Task input
════

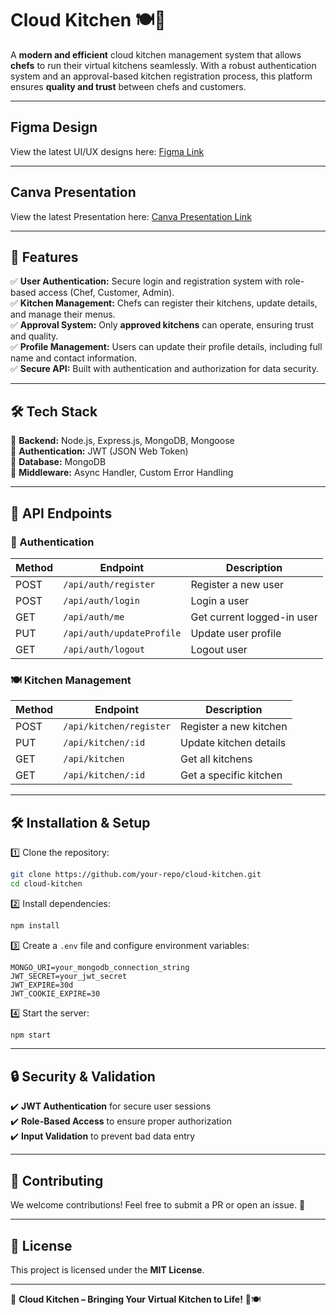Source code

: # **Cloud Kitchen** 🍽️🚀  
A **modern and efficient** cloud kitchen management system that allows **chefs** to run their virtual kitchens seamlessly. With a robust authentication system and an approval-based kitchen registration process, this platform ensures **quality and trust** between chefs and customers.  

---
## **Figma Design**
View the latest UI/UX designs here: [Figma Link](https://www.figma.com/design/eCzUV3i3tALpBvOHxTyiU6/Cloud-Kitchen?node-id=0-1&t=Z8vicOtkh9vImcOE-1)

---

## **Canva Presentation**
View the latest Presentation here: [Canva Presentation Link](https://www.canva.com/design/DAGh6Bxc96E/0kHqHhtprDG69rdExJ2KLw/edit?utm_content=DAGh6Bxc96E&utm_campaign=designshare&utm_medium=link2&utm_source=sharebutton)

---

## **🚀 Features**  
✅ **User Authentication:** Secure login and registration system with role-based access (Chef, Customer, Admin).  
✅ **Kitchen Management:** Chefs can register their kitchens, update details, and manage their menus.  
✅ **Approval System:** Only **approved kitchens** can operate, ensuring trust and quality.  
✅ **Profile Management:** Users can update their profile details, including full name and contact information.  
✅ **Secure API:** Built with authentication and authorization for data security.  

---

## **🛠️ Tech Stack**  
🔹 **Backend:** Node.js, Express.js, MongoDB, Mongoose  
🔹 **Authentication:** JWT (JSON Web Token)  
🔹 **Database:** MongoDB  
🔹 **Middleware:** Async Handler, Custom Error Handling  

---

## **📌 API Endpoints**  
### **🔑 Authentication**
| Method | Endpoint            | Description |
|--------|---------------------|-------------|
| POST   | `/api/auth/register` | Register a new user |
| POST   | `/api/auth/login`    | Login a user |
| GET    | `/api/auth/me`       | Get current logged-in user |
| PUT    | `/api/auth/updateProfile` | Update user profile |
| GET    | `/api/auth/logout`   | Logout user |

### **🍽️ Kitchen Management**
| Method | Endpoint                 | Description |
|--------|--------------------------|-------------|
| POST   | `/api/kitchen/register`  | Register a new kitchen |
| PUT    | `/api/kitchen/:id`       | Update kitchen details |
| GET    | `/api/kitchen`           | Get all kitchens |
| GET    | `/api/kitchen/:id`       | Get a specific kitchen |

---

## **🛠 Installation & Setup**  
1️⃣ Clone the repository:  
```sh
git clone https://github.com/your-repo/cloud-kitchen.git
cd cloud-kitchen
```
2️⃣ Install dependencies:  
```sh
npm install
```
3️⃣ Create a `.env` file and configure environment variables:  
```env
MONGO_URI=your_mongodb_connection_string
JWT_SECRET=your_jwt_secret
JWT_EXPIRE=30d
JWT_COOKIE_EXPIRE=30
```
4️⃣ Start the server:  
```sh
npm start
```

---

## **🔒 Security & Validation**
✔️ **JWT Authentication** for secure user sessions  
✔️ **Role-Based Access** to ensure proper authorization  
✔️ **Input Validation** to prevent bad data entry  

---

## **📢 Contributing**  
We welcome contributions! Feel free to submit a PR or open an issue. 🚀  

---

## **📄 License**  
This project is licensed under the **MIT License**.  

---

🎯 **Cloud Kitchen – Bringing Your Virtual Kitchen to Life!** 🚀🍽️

════

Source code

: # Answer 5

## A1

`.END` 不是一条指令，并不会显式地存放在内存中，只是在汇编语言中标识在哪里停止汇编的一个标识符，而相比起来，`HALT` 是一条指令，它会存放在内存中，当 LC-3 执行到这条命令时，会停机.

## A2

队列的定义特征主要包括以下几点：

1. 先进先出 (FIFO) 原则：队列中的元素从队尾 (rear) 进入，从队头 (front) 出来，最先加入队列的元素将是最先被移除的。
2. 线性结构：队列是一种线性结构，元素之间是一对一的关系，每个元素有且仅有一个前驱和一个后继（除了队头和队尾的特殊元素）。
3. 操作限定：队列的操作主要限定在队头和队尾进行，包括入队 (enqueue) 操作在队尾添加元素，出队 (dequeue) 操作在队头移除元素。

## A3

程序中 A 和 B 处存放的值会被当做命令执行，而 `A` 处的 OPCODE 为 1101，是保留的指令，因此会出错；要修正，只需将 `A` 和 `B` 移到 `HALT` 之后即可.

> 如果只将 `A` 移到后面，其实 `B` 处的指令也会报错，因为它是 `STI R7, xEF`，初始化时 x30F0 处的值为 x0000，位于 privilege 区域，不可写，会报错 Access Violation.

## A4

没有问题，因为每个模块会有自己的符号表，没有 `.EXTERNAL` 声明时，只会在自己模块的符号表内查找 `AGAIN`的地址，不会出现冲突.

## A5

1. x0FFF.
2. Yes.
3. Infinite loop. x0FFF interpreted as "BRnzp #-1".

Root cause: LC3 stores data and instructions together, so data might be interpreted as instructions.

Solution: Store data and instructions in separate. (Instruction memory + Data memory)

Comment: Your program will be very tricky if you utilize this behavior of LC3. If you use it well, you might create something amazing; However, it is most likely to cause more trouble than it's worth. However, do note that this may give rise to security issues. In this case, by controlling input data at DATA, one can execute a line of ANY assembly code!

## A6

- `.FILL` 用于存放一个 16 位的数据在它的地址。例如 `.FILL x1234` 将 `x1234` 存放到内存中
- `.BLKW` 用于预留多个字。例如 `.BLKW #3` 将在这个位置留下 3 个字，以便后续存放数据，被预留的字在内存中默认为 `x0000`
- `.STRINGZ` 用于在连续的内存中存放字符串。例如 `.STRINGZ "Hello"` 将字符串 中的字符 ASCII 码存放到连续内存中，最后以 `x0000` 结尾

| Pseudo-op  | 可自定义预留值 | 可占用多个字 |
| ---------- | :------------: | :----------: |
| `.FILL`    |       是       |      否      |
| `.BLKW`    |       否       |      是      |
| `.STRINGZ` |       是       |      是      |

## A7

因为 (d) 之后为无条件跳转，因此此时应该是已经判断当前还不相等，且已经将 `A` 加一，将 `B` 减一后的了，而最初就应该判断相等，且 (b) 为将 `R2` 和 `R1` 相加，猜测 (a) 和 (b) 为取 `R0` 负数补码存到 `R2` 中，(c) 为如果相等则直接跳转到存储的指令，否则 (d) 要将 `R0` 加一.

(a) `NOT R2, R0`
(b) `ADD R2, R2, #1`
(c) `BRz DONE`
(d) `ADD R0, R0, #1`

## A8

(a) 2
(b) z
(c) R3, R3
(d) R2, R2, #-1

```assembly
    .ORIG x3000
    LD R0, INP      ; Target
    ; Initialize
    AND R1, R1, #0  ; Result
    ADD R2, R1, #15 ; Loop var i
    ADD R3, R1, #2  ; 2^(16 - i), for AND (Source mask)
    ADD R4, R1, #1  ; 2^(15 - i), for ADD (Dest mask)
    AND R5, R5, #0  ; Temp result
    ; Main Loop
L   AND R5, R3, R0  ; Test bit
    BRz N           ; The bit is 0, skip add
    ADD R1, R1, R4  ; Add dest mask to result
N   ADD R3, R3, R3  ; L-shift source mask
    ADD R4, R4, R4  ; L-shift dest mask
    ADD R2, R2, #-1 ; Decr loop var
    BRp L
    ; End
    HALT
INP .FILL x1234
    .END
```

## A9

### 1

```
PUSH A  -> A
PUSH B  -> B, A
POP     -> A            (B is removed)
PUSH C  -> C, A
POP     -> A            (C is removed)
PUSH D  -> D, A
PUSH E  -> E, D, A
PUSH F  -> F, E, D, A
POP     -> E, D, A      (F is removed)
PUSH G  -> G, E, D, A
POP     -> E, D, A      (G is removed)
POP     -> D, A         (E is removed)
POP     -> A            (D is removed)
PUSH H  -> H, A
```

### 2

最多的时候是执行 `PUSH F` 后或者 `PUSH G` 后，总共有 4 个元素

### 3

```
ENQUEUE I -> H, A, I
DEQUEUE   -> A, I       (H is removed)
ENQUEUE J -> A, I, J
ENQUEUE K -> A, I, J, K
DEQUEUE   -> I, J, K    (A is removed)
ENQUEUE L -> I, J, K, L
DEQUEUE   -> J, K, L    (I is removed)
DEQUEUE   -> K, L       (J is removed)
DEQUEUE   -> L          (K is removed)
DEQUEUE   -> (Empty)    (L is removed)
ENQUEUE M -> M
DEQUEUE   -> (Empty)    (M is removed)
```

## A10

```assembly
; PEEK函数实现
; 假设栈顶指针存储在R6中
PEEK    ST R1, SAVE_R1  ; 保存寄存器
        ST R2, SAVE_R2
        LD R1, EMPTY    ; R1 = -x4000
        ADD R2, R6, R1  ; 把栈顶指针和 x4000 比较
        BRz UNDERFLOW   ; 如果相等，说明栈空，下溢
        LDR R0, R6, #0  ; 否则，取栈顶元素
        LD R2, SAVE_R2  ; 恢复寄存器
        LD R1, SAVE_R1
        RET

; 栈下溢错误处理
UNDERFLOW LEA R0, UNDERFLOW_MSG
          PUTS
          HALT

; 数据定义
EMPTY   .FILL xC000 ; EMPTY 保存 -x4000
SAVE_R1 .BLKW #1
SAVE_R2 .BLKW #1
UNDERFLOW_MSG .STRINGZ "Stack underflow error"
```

════

Return only the lines between the one holding "## **🔒 Security & Validation**" and the one holding "to Life!** 🚀🍽️", inclusive, exactly as they appear above.

## **🔒 Security & Validation**
✔️ **JWT Authentication** for secure user sessions  
✔️ **Role-Based Access** to ensure proper authorization  
✔️ **Input Validation** to prevent bad data entry  

---

## **📢 Contributing**  
We welcome contributions! Feel free to submit a PR or open an issue. 🚀  

---

## **📄 License**  
This project is licensed under the **MIT License**.  

---

🎯 **Cloud Kitchen – Bringing Your Virtual Kitchen to Life!** 🚀🍽️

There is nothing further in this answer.